2. A pre-emption action was brought by the plaintiffs-respondents based on Section 4 of the Punjab Pre-emption Act, 1913 which still prevails in the State of Haryana where the land in dispute is situate. Admittedly there was a registered sale deed executed by Kabul Singh, who is respondent No. 2 before us, purporting to be the absolute owner of the land. If really there was a sale, the action for pre emption was entitled to succeed. The contention in defence was that the property was an ancestral property in the hands of Kabul Singh and his sons. There was a custom allegedly prevailing in the locality whereby Kabul Singh, the father, could not alienate the ancestral property without family necessity and since there was no family necessity in this case the sale was void. To buttress up this contention the parties, the vendors and vendees, went through the exercise of getting a collusive decree shortly after the present pre-emption action was instituted. It was a consent decree and a collusive one as held by the courts of fact. We proceed on that footing. We are satisfied that in any case that decree cannot bind the plaintiffs. The substantial contention that the alienation was void because the property was ancestral did not form the subject-matter of any issue nor was any such custom proved in this case. Therefore, it is dear that, on the pleadings as they are, the finding of the Court that there has been a real sale is correct.

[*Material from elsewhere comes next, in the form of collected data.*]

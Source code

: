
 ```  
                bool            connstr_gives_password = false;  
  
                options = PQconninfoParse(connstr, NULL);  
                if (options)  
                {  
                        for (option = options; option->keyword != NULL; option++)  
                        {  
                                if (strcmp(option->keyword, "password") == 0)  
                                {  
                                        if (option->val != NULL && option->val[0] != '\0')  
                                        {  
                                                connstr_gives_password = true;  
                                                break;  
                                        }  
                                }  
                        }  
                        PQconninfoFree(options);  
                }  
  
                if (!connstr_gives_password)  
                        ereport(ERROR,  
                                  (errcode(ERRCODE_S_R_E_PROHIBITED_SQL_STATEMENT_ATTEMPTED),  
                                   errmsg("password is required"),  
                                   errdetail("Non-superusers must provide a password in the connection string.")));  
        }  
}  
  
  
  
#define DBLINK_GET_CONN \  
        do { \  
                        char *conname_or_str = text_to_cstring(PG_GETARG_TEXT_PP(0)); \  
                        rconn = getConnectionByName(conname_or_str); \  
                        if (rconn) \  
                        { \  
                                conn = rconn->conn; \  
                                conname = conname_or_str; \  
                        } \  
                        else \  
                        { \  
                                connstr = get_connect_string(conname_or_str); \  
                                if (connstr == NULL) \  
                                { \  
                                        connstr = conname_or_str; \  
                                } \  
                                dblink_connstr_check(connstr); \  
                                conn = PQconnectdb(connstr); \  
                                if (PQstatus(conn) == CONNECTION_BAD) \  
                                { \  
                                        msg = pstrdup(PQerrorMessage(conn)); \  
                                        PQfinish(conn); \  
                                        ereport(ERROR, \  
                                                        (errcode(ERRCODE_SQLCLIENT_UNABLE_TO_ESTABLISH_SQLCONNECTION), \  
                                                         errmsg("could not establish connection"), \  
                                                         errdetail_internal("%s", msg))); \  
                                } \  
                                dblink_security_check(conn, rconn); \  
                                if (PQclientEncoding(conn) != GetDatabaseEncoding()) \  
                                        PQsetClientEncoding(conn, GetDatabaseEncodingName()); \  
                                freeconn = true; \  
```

3. Shri Tarkunde, arguing for the appellants, urged that the evidence on the side of the plaintiffs itself is that the sale was not real and that Kabul Singh continued to be the owner. The evidence of Kabul Singh also is on record that the sale is fictitious. Counsel on both sides have given their explanations and made their comments on the testimony so delivered, but then the basic failure in the case is that the voidness of the sale to the vendees that gave rise to the pre-emption right has not been found and, indeed, has not been the subject-matter in issue. On the other hand, questions like the vendees being tenants of the vendor after the sale, seem to have been gone into. Strictly speaking, they are irrelevant to the decision of the case.
4. It seems true that in an endeavour to out-wit the land reforms law Kabul Singh, the second respondent, perhaps, tried to sell to his close relations 30 acres of land in dispute at a concessional rate. This endeavour to extricate the property from the clutches of the land ceiling legislation has landed him in worst trouble because the pre-emption right of the plaintiffs thereby came into being. There may be a ring of truth in the explanation of Shri, Tarkunde that many landlords who held surplus lands in that locality were scared of the impending land ceiling law and were trying to over-reach the legislation by 'scare' sales as it were. We are not concerned with the motivation behind the transaction but with the factum of the sale. The very purpose of defeating the land law involves the reality of the sale. We are constrained to hold that on the materials before us, especially the pleadings, issues and findings, the plaintiffs are entitled to succeed, as they have done. Of course, the plaintiff was also trying a clever game by instituting the present action on the last day of limitation so that persons with priority over him in the exercise of the pre-emptive right namely, the sons of Kabul Singh, may not enforce their right. Moreover, his evidence also is far from frank or straightforward; but the penalty for untrue testimony is not dismissal of a suit which otherwise has to be decreed. In these circumstances, the High Court was right in dismissing the second appeal and we too, in turn affirm the decree of the first Appellate Court.
5. The circumstances of the case are such that unclean hands are visible on both sides and the wages of sin in Court is denial of costs throughout. Therefore, while dismissing the appeal, we direct that parties will bear their own costs throughout.